- _Records_:
• • • •

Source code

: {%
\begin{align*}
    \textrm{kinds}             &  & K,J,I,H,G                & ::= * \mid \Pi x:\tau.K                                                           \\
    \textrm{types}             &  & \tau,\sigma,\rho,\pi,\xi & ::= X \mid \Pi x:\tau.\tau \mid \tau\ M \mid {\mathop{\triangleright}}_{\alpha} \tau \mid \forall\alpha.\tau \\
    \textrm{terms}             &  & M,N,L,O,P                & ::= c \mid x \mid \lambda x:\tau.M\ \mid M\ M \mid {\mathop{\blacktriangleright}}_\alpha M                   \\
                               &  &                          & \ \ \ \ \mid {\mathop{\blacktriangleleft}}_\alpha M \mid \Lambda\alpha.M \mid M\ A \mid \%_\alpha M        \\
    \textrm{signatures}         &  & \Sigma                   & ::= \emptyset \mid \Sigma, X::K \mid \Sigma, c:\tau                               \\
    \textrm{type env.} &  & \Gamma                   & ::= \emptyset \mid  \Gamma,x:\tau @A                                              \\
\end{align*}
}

• • • •

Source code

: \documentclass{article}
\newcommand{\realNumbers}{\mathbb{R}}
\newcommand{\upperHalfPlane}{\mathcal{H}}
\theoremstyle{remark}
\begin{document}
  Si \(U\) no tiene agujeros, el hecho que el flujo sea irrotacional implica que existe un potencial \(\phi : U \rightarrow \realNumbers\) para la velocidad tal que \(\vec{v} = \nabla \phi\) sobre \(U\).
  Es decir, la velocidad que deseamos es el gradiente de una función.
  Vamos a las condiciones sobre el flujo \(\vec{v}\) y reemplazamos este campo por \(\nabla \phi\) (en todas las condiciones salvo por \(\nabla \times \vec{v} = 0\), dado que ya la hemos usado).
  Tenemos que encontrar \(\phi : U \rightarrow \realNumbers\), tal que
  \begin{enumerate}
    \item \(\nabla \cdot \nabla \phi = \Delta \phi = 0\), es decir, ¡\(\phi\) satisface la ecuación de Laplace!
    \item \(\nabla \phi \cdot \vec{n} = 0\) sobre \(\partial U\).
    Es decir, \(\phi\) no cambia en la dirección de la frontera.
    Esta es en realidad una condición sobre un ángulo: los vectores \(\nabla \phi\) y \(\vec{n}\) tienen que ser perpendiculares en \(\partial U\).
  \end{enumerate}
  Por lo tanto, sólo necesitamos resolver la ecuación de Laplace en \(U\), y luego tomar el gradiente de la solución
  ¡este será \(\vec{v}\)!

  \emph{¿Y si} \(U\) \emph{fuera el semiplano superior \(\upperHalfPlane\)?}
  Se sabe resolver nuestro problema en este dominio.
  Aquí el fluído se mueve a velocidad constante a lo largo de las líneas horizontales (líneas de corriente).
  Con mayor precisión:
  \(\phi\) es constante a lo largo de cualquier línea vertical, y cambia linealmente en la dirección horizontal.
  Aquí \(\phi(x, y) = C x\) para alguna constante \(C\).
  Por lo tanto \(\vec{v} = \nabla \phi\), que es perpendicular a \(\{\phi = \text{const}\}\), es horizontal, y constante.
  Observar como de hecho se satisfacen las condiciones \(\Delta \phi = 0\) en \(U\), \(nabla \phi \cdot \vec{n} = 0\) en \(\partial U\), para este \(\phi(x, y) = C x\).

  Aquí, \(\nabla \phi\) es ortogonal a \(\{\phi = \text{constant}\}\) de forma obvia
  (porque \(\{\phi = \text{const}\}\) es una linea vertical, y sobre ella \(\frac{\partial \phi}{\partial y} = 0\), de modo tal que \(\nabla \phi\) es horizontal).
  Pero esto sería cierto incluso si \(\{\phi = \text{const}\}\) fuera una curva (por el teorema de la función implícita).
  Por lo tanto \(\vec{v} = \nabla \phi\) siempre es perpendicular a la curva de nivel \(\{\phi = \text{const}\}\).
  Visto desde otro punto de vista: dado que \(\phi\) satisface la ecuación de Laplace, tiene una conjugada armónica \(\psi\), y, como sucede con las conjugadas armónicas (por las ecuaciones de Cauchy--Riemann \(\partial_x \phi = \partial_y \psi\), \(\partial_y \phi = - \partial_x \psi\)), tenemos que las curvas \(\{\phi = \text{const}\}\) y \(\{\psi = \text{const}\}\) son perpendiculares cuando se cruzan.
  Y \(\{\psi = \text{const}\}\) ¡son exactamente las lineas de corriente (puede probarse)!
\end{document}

• • • •

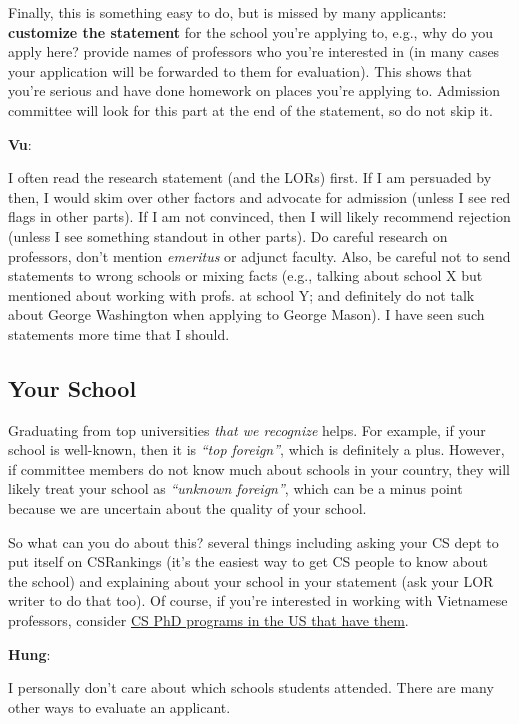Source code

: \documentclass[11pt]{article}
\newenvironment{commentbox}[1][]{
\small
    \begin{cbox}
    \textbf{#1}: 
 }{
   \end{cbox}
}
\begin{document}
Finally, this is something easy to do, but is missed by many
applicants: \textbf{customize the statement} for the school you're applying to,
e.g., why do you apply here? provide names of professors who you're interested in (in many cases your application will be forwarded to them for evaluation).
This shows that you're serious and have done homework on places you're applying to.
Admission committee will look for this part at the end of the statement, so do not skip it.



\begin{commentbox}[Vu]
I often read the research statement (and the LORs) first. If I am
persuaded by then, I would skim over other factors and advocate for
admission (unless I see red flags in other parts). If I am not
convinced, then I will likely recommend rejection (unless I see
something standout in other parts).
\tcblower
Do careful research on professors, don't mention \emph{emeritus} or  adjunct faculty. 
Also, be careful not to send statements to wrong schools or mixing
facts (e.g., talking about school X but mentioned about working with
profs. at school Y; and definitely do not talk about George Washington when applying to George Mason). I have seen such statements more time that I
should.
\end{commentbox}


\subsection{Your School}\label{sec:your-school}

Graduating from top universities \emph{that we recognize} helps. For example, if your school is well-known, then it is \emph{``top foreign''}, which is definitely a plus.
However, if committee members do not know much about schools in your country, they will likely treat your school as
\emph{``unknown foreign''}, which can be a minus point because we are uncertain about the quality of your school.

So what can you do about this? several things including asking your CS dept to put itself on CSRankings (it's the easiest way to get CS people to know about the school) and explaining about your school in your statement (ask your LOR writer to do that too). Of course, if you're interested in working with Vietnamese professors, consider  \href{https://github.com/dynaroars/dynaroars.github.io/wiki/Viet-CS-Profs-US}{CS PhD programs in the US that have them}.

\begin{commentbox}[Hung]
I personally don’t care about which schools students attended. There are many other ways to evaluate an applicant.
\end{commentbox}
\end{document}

• • • •

- _Task brief_: Where does the word "have" show up in the material? Copy out each line that has it.

- _Task result_:
This shows that you're serious and have done homework on places you're applying to.
profs. at school Y; and definitely do not talk about George Washington when applying to George Mason). I have seen such statements more time that I
So what can you do about this? several things including asking your CS dept to put itself on CSRankings (it's the easiest way to get CS people to know about the school) and explaining about your school in your statement (ask your LOR writer to do that too). Of course, if you're interested in working with Vietnamese professors, consider  \href{https://github.com/dynaroars/dynaroars.github.io/wiki/Viet-CS-Profs-US}{CS PhD programs in the US that have them}.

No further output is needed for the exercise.